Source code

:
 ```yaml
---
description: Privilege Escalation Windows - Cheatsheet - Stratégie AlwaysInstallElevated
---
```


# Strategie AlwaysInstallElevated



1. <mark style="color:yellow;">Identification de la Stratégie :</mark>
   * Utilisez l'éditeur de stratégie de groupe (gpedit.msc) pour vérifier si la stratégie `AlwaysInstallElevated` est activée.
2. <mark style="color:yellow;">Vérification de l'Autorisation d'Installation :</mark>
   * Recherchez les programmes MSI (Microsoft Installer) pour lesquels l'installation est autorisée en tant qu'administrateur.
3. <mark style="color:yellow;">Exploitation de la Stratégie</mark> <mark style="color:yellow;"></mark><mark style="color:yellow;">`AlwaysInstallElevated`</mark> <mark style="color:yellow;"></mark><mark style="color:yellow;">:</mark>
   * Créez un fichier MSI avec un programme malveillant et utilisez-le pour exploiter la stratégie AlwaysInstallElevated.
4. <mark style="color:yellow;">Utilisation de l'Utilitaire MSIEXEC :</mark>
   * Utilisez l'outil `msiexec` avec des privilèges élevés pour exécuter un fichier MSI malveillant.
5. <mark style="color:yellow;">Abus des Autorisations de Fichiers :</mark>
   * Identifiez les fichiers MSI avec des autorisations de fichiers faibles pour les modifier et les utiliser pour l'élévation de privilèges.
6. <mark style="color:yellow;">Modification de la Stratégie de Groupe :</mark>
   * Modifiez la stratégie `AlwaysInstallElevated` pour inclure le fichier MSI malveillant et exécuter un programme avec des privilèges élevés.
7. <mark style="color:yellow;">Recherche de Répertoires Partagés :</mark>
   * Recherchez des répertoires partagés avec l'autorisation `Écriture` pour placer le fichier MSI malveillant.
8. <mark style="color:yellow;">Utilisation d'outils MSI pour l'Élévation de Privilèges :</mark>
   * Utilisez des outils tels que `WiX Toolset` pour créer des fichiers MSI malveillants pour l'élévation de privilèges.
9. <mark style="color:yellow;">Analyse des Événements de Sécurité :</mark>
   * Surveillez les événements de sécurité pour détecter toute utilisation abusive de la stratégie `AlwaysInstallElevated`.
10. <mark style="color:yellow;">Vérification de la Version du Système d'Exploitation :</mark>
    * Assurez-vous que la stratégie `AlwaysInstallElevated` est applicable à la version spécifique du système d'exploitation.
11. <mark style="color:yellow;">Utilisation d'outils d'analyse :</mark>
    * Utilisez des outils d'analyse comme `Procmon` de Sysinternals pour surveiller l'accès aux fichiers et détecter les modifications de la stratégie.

○ ○ ○ ○

■ **TASK INSTRUCTIONS**:
For each line in the material above that contains the string "élevés", make a copy.

■ **EXPECTED ANSWER**:
   * Utilisez l'outil `msiexec` avec des privilèges élevés pour exécuter un fichier MSI malveillant.
   * Modifiez la stratégie `AlwaysInstallElevated` pour inclure le fichier MSI malveillant et exécuter un programme avec des privilèges élevés.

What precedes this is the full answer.